Meantime, the US, too, stands accused of breaking laws to grab the Russian businessman – organizing a swift extradition from Thailand involving some 50 federal agents and US marshals and keeping the operation a secret from Bout’s lawyer, family, and Russian officials.

“Despite two rulings in Thailand’s criminal court, saying Viktor Bout’s guilt was not proven, the Thai government has still decided to hand him over to the US,” Russian Foreign Minister Sergey Lavrov said. “I consider this unprecedented political pressure on a legal process and on Thailand’s government.”

Moscow has called the extradition of their citizen a “striking injustice”.

Bout, a former army officer, was arrested in Bangkok in March 2008, in a sting operation involving American law enforcement officials.

His wife Alla Bout, who even did not get a chance to say goodbye to her husband in Thailand, accuses the US of kidnapping him as a political pawn.

“This operation was illegal. It was done after lobbying from the US. Viktor was shipped to the US as if he were just a thing, without documents and without Russian Embassy being informed,” Alla Bout said.

Viktor Mizin of the Moscow University of International Relations, says there were there no serious grounds for Viktor Bout’s extradition to the United States.

“Nobody proved that he was actually involved in all these dirty dealings in which he is accused by the American side,” he said. “It is all based only on some kind of hearsay, some kind of rumors which, of course, are not a solid ground for whisking away an innocent man from the other country and bringing him to the United States.”

Viktor Bout is being held in solitary confinement at a federal prison in Lower Manhattan, with legal assistance from the Russian Consul.

Two Russian diplomats who visited Bout at the Metropolitan Correctional Center in New York on Wednesday say he has expressed a desire to seek additional assistance from outside counsel. Bout has also reportedly asked for assistance in relocating his wife Alla Bout to New York; she has spent the last two years along with Bout in Bangkok.

Andrey Yushmanov, the Russian Consul General in New York who visited Bout, said Bout claimed that US officials attempted to force a confession from him during a flight to New York.

“According to Viktor Bout, during the extradition the Americans attempted to convince him to make a confession of the crimes he had never committed, promising some kind of privileges in return,” Yushmanov said. “Bout rejected these offers.”

While some American media outlets call Bout “a super-informant” and speculate about dozens of secrets he must know, Kremlin officials say he has the level of support from Moscow that any Russian would have had in such circumstances.
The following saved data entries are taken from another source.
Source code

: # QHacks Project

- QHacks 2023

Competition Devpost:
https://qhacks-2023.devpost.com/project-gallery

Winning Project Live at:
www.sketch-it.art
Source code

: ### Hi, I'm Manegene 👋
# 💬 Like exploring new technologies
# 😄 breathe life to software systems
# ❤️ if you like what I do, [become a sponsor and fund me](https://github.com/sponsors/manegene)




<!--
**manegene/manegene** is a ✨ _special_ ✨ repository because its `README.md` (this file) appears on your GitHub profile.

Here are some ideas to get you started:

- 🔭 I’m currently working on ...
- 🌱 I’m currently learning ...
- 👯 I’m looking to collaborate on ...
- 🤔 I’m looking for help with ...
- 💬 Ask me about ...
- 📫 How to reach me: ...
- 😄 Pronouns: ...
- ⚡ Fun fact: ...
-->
A top Kremlin official stressed that Moscow is demanding fair treatment for its citizen, while not getting involved in the allegations that Bout faces.

“I want to stress that the US authorities have put some very serious and profound charges against this Russian citizen. We have nothing to conceal. We don’t consider this case as state secret or anything of the kind,” said Presidential Aide Sergey Prikhodko. “We want to see this investigation finalized. Bout has to answer all the questions raised by the US. He will be given protection and consular assistance. However, it doesn’t mean we are claiming that he is innocent.”

Washington has promised Bout a “fair and transparent” trial.

“Bout has been delivered to the US in accordance with the American-Thai agreement on extradition. He will receive a fair, open and transparent trial,” Phillip Crowley, Assistant Secretary of State, told a press briefing in Washington on Thursday. “As far as I am aware, the Russian consular staff has received full access to [Bout] to make sure that his rights are observed during the trial.”

Nevertheless, the chances of a fair trial for Viktor Bout are already in question, with the US media and the prosecution portraying him as a villain.

“I understand that there was a significant amount of political pressure put by the US on the Thai government – but I assure you that will be nothing compared to the pressure that the US is going to put on Mr. Bout,” said Douglas McNabb, a lawyer and expert on US international extraditions.